Historische Fakten und Surrealismus verflechten
sich wie in den Werken von Gabriel García Márquez
oder des ungarischen Schriftstellers Lajos Parti
Nagy zu einem magischen Realismus; das Drehbuch
basiert auf zwei Erzählungen von Nagy, die György
Pálfi um die dritte Geschichte, die des Ausstopfers,
erweitert hat.
(Produktionsmitteilung)
Taxidermia ist wie ein Familienroman strukturiert.
Das Konzept eines Familienromans legt eine
Saga, die wie im Werk Thomas Manns geordnet ist,
nahe. In dieser Weise beinhaltet Taxidermia drei
Generationen: Der Großvater schafft das Fundament
der Familie; er ist eine Urkraft, ein Urschöpfer, der die
Welt in Bewegung setzt. Mit großer Mühe treibt der
Sohn sein Erbe bis an die Spitze. Der Enkel aber lehnt
die Werte von Vater und Großvater gleichermaßen ab.

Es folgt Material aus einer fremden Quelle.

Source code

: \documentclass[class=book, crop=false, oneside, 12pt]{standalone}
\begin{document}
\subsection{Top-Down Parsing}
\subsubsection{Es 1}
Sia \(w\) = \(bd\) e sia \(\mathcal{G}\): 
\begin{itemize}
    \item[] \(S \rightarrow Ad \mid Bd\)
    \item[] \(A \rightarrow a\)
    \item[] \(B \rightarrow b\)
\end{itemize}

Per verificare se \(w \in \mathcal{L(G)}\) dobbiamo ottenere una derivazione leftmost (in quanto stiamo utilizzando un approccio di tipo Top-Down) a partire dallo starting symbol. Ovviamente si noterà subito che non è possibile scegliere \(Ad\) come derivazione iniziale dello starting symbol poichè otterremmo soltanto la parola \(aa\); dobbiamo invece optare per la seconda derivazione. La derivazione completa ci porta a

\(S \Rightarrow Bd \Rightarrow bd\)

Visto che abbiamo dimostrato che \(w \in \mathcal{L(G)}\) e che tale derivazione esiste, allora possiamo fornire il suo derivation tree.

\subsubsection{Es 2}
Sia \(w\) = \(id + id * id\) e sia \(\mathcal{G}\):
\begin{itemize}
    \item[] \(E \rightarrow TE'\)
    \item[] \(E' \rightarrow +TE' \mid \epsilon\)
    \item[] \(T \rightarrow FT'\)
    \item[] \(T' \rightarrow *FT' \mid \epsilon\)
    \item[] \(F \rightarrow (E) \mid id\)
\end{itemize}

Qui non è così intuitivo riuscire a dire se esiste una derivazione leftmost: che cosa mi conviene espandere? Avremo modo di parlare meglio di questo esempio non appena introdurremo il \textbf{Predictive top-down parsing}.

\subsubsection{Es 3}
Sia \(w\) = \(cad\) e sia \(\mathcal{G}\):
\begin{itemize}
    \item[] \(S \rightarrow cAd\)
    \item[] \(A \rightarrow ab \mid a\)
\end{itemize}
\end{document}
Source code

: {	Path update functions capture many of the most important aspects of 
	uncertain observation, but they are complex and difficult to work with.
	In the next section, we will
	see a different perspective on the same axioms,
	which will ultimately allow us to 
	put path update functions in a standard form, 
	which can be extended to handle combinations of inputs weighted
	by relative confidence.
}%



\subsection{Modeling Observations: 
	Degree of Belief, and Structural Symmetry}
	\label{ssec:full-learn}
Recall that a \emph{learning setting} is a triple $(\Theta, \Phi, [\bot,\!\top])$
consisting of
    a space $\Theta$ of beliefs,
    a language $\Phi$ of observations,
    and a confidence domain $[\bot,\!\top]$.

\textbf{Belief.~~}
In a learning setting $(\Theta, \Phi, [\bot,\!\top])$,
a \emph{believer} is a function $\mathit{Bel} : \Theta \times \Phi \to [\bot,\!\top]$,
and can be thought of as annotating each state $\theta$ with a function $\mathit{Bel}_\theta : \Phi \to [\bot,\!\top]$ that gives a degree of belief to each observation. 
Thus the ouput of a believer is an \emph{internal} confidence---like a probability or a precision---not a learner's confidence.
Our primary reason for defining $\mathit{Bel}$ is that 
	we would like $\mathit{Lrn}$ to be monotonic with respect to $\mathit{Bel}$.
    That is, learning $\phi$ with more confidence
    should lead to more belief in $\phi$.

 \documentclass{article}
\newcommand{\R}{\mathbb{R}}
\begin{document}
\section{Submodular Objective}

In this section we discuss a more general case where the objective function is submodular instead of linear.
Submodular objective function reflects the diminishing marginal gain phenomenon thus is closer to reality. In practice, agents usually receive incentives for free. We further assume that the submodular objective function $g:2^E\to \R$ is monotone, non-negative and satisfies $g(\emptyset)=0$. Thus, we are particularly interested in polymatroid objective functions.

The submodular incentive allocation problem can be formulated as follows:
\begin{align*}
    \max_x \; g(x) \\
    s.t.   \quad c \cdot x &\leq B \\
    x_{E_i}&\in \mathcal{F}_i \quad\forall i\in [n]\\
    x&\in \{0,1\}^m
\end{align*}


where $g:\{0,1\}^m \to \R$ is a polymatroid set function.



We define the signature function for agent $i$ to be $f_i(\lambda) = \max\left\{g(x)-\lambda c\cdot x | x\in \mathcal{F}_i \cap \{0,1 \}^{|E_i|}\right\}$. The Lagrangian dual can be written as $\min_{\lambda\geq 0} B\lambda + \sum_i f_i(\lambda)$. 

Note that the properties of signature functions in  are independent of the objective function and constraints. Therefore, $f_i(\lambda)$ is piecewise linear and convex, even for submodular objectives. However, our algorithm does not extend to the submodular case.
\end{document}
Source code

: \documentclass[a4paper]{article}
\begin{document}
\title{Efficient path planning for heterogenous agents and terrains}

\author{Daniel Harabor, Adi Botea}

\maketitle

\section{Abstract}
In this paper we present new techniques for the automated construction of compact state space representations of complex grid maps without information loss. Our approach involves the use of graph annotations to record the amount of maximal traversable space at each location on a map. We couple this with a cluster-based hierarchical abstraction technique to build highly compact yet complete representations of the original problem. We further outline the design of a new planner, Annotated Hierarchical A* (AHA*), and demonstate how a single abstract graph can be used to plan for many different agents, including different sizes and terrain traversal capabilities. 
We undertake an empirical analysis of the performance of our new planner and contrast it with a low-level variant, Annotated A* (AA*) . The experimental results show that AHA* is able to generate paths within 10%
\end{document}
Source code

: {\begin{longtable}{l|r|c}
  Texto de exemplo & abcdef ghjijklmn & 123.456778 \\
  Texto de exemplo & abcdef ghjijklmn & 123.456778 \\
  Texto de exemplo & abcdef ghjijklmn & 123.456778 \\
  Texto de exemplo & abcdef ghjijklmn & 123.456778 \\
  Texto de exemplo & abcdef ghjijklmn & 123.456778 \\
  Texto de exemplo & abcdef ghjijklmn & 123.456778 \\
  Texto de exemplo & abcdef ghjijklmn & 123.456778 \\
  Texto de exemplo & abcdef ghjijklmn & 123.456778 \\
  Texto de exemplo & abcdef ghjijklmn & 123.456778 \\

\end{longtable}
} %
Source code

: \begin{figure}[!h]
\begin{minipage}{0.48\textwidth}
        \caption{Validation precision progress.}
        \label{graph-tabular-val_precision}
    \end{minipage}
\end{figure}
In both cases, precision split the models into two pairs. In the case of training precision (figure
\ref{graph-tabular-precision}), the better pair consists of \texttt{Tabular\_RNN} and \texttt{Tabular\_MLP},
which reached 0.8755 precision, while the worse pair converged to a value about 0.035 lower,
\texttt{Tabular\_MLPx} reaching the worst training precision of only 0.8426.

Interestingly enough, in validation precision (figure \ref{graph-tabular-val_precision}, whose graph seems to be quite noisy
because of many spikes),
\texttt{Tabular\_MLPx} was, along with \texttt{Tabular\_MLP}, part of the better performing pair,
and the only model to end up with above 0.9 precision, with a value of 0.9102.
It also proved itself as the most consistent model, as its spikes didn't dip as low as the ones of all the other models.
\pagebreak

Im Zentrum der drei Geschichten stehen die
Körper, naturalistisch, aber mit heftiger, surrealer
Begierde ausgestattet. So wie der Körper von Begierden
überwältigt wird, so wird der Naturalismus vom
Surrealismus überwältigt, bis sich die Variationen
des Körperlichen in einem einzigen ästhetischen
System zusammenschließen. Jedes Element, jede
Einstellung des Films ist höchst spezifisch; aber das
Nebeneinanderstellen von zwei ungleichen Elementen
lässt etwas Neues, Magisches entstehen. Das
grausame und konstante Geschichtenerzählen hat
eine starke emotionale Brutalität; der Film erforscht
extreme Bereiche des menschlichen Lebens und ihre
Grenzen.
(György Pálfi)
Taxidermia kommt zunächst wie ein schwungvoller,
spinniger und typisch slawischer Film à la Emir
Kusturica daher und endet dann in der düsteren und
schauderhaften Atmosphäre von Das Schweigen
der Lämmer. Pálfis rekonstruiertes Ungarn der kommunistischen
Ära ist bevölkert von unförmigen und
feindseligen Katzen, und der überfluss an Essbarem
lässt noch nichts von den Fleischmassen erahnen,
die im letzten Teil im Zentrum stehen.
(Julien Welter, ARTE)
AMOUR-FOU-Projekte sind natürlich alles andere
als klassisch, es sind Projekte, die Neuland
betreten, die Grenzen überschreiten, Dinge miteinander
vernetzen, die bisher nicht vernetzt waren. (…)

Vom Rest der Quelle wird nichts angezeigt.